Contacts can be made on VHF by using the brief reflections from ionised meteor trails. Although signals can be quite strong and bursts of several seconds may occur, pings of milliseconds are more common. Meteor scatter contacts can be made on the VHF bands from 50MHz to 432MHz. Meteor scatter on the 50MHz and 70MHz bands can be quite quick and easy. On 144MHz it is a little more challenging. Meteor scatter on 432MHz is possible but it is difficult and relatively unusual. Most contacts are made using the FSK441 mode from the K1JT suite of data communication. During major showers, there can be enough reflections to support brief SSB contacts.
Meteors are entering the earths atmosphere all the time, often known as random meteors. There is a diurnal variation in random meteors with the highest rate at around 0600 and the lowest rate at around 1800GMT.
Major showers of meteors are more useful for amateur communication because of the increased rate of ionised trails. One of the biggest showers of the year peaks on January 3rd; this is the Quadrantids shower. Another useful shower is the Piscids, peaking around May 7th.
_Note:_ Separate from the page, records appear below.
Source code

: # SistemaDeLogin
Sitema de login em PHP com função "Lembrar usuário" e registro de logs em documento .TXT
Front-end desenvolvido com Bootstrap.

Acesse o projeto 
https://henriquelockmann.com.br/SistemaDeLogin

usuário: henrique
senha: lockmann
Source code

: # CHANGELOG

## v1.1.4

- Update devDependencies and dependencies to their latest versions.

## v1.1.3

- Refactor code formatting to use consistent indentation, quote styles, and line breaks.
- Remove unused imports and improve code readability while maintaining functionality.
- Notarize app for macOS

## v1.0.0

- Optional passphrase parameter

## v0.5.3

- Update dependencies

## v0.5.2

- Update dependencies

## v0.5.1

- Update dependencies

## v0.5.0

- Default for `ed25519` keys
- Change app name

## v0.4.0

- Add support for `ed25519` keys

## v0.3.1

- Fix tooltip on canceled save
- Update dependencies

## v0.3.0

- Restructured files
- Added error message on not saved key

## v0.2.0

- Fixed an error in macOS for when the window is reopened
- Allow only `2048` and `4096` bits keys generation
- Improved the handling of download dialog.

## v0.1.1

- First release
The path that the ionised meteors take means that reflections are favoured for certain directions and these vary during the day. Most meteor showers are also below the horizon for part of the day.
The geometry of meteor showers and in particular the height above earth of the ionised trail leads to an optimum distance between QSO partners of around 1200 to 1600km. Contacts up to 2000km are quite common, but every 50km beyond this distance becomes progressively more difficult.